By Robert A Poarch
Some people see the changing of the colors of leaves in the fall as a reason to spend more time outdoors and to start getting excited about the festivities ahead. There are some who react to this time of year with drained energy and feelings of depression. The clinical name for this is seasonal affective disorder (SAD). By recognizing the symptoms, you may be able to have an enjoyable holiday season.
What Is Seasonal Affective Disorder?
Sometimes called the “winter blues,” SAD is a form of depression that is generally triggered in the late fall (though it can also affect people during the summer) when there’s less natural sunlight during the day and it’s colder outside. SAD is more likely to affect women than men.
The cause of SAD isn’t clear. It may be that your “biological clock” is out of sync with the season, there could be a change in your serotonin levels (a chemical in your brain that affects your mood) or your level of melatonin levels (which affect mood and sleep patterns) are off. It could also be biological, there’s a family history of depression or bipolar disorder.
Symptoms of SAD May Include:
- feeling depressed, hopeless, worthless and/or agitated
- low energy
- difficulty concentrating
- change in appetite—eating more or less
- difficulty sleeping, sleeping too much or too little
- less interest in pleasurable activities
- withdrawal from social activities
- thoughts of suicide
Getting Out of the Slump
If you think you may be suffering from SAD, try increasing physical activities. Spend less time indoors by taking walks or runs, or try skiing or snowboarding. You can also be active inside walking on a treadmill or doing yoga.
Enjoying social time with friends is also likely to increase your spirits. Make an effort to connect and interact with people. The process of a social gathering, whether at your home or of someone else, takes your thoughts off of yourself.
When to Seek Help
If you’re experiencing some of these symptoms for a considerable length of time, like several days or weeks, and there’s a general loss of motivation, consider getting help from your primary care doctor for a diagnosis. They can recommend things you can do to treat SAD.
Phototherapy, or light therapy, is often a first treatment option. As the name implies, you sit in front of a special light box that mimics natural outdoor light. The thought behind this treatment is the light affects the chemicals in your brain related to your mood. Your physician can assist you in determining how often to use phototherapy and recommend what type of light might be helpful.
If you’re experiencing severe symptoms, your doctor may prescribe an antidepressant. This may take some time to work, and you should discuss any side effects with your primary care doctor.

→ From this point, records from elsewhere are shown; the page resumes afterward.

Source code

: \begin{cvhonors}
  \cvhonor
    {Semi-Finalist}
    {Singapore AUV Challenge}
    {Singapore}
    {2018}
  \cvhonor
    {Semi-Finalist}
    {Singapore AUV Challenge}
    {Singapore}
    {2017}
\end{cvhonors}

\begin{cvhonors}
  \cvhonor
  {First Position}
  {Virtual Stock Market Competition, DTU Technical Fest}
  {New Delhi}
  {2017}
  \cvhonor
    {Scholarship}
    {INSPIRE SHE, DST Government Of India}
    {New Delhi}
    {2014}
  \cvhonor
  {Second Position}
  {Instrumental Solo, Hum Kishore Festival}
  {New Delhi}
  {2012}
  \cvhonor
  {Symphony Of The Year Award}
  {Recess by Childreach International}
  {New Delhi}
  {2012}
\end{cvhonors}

Another SAD treatment option includes psychotherapy. The goal of the therapist is to help you identify the SAD thoughts and behaviors, and then learn managing and coping techniques to reduce the stress. Some options include yoga, meditation and guided imagery.
Establishing a relationship with a primary care doctor early helps you set clear health goals by focusing on prevention and wellness, and identifying risks even before they become noticeable.